The device would function by initially having its valve closed. Once it detects a pressure drop on the toilet, it would check the pressure on the supply side of the valve. If the supply side has adequate pressure, the valve is opened and left open until the pressure on the toilet side spikes (signalling that the fill valve has closed). If the supply side valve does not have adequate pressure when the toilet is flushed, the valve does not open. It will wait until the supply side pressure is sufficiently high (signalling that the water isn't being used for anything else) and then it will open the valve to allow the tank to refill.

The entire device would be battery powered and screw on between the supply line and the filler connection.

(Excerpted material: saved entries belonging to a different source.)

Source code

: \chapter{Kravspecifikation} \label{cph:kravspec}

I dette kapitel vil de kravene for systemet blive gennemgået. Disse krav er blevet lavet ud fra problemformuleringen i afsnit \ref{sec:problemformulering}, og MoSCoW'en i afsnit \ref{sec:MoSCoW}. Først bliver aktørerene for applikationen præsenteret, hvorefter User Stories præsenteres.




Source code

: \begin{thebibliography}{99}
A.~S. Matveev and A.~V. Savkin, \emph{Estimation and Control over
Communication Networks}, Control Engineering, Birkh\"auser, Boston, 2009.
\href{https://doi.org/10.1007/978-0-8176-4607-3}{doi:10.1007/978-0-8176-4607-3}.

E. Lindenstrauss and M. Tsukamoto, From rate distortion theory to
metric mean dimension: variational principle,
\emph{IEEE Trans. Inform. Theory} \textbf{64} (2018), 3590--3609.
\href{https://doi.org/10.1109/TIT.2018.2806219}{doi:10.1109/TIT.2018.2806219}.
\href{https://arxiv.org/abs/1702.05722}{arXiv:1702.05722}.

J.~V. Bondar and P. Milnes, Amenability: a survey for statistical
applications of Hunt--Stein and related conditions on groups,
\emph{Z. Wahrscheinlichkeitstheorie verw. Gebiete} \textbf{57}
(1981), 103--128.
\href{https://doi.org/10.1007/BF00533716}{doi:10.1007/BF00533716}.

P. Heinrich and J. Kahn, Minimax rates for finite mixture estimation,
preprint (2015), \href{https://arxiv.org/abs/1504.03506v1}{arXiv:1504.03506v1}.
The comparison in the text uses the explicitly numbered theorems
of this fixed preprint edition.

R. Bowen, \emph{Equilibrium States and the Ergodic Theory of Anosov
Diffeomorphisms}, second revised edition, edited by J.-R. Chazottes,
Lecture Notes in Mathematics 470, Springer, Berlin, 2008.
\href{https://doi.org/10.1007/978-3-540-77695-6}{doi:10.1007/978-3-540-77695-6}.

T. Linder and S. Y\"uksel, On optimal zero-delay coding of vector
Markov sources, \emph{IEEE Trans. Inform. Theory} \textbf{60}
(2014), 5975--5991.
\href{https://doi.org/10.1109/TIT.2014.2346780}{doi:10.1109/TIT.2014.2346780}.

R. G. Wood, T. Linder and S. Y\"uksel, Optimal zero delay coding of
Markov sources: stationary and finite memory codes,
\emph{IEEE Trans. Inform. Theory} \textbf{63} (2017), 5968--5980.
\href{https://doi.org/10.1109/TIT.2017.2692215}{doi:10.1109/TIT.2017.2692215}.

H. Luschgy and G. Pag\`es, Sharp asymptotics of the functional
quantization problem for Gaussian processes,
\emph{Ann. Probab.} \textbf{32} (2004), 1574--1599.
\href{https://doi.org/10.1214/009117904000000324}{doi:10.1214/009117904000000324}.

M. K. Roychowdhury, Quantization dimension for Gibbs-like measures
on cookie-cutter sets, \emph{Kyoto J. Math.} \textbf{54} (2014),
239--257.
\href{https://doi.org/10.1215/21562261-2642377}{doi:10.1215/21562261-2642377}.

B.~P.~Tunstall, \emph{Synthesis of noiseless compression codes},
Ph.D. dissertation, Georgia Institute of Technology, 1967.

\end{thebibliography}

The device would contain a mechanical override to move the valve to the open position in case of battery failure.

With additional logic, this device could also be prevent some other scenarios such as overflowing toilets or shut off water to flush valves which are stuck open. It could even replace the fill valve entirely if a water level sensor is added.

ftzdomino, Nov 09 2004


       Oh good, another band-aid solution to poorly designed plumbing systems. I'm going to bun this because it's a creative solution. However, while you wait to get past the development stage of this complex battery powered device, try closing the water valve that supplies the toilet down to a trickle. This will make the tank fill up much more slowly and should fix your problem (of course a real fix of upsizing your main or any piping between you and the street is far preferable).
Worldgineer, Nov 09 2004

       Anything that could fix the highly-variable water pressure in my flat would be welcome!   

       Being a Georgian era listed building, the water supply was retrofitted as an afterthought and then the building was split into flats. Chances of getting all the flat owners (most of whom don't even live here) to agree to pay for changes are virtually nil.
prufrax, Nov 10 2004

       oh no no no no, this idea would only make your toilet gross at a party, where people enter the toilet continously.
Pericles, Nov 10 2004

       Useful idea, but why does everything have to be electronic? Yeah, I'm an electrical engineer, so I shouldn't complain, but it seems like the default solution to every problem now days is to put a microcontroller in it. In this case, all you need is a simple device that reduces the flow when the pressure on the input side is below some threshold.   

       Actually, I'd be surpirised if this sort of pressure regulator didn't already exist. Unfortunately I didn't find anything online. It would help if I knew what it was called. It looks like a differencial pressure regulator ought to work fairly well for this application, but is more complicated than it needs to be.
scad mientist, Nov 10 2004

       A small orifice in the toilet supply line would limit the pressure drop on the rest of the system, while causing your tank to fill oh-so-slowly. Much more simple than adding electricity to your throne.
wittyhoosier, May 17 2006

       [Worldgineer] had it first go. Just partially close the tap.   

       Partially closed vs. partially open: you decide.
Texticle, May 17 2006

       I recall a scenario in "SimCity 2000", where all the residents of the metropolis flush their toilets simultaneously, causing the nuclear power plant to meltdown for lack of water.   

       Could a device like this could prevent nuclear disasters? Pastry.